Nothing but the lines from the one containing "- 📊 Admin dashboard" to the end of the records below should be output, each exactly as written.

(Saved entries)

▶

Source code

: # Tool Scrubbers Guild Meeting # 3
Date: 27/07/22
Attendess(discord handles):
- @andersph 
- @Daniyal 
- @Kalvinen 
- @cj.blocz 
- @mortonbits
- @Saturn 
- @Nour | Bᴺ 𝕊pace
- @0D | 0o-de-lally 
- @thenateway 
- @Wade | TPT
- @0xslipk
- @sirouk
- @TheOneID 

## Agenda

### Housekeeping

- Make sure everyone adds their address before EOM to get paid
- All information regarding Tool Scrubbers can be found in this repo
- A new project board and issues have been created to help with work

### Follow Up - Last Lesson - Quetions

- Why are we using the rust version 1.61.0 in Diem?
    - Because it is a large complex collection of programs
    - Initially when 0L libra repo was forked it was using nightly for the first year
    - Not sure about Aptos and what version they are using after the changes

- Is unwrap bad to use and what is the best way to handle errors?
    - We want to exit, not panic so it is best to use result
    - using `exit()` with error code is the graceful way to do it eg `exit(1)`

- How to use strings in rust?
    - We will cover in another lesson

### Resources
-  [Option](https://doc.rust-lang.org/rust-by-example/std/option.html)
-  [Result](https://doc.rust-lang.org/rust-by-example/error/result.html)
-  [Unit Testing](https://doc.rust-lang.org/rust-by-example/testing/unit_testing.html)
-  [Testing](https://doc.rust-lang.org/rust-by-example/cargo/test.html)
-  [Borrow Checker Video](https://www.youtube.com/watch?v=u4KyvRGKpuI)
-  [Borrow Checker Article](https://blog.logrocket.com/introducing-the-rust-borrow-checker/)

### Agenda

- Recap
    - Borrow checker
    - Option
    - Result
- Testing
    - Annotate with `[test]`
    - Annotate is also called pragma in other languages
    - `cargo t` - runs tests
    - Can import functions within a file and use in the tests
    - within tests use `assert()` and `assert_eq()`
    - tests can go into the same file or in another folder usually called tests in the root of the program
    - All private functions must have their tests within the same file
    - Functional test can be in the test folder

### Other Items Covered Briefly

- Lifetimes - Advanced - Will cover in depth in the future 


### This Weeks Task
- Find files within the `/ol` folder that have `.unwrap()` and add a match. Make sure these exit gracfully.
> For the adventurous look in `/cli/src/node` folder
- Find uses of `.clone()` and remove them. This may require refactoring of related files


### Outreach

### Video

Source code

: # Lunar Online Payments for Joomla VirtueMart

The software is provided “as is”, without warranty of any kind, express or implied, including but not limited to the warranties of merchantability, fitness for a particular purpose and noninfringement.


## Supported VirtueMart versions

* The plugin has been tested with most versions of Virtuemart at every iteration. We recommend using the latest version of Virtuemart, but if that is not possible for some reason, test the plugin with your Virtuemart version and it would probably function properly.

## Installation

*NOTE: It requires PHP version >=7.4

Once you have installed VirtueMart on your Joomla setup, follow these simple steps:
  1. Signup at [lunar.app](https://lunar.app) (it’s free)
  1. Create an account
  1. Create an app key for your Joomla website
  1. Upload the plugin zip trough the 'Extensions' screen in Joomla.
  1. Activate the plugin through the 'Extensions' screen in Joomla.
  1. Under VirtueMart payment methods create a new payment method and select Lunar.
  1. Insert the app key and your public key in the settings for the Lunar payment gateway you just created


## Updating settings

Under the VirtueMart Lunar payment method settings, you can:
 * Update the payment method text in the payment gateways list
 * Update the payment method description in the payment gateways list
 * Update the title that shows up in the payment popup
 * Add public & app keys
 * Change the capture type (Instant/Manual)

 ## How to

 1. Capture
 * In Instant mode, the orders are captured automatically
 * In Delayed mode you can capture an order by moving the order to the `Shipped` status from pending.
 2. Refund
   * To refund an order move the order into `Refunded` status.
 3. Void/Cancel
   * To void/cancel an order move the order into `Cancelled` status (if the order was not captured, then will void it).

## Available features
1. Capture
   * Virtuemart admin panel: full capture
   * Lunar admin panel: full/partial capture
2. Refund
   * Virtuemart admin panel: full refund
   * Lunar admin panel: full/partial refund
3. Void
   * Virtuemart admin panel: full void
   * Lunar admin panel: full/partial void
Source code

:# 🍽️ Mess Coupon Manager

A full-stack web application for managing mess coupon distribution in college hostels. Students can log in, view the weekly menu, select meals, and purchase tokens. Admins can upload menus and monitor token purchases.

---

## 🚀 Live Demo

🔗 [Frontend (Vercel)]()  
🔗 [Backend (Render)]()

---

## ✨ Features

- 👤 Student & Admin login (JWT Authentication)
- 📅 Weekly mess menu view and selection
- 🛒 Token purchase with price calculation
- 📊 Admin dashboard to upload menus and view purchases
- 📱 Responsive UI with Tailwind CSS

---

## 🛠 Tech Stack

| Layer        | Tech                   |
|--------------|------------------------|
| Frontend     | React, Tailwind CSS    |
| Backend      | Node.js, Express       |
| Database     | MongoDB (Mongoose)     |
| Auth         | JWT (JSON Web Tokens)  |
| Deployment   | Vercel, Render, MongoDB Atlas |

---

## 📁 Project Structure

◀

• **Reply to the exercise**:
- 📊 Admin dashboard to upload menus and view purchases
- 📱 Responsive UI with Tailwind CSS

---

## 🛠 Tech Stack

| Layer        | Tech                   |
|--------------|------------------------|
| Frontend     | React, Tailwind CSS    |
| Backend      | Node.js, Express       |
| Database     | MongoDB (Mongoose)     |
| Auth         | JWT (JSON Web Tokens)  |
| Deployment   | Vercel, Render, MongoDB Atlas |

---

## 📁 Project Structure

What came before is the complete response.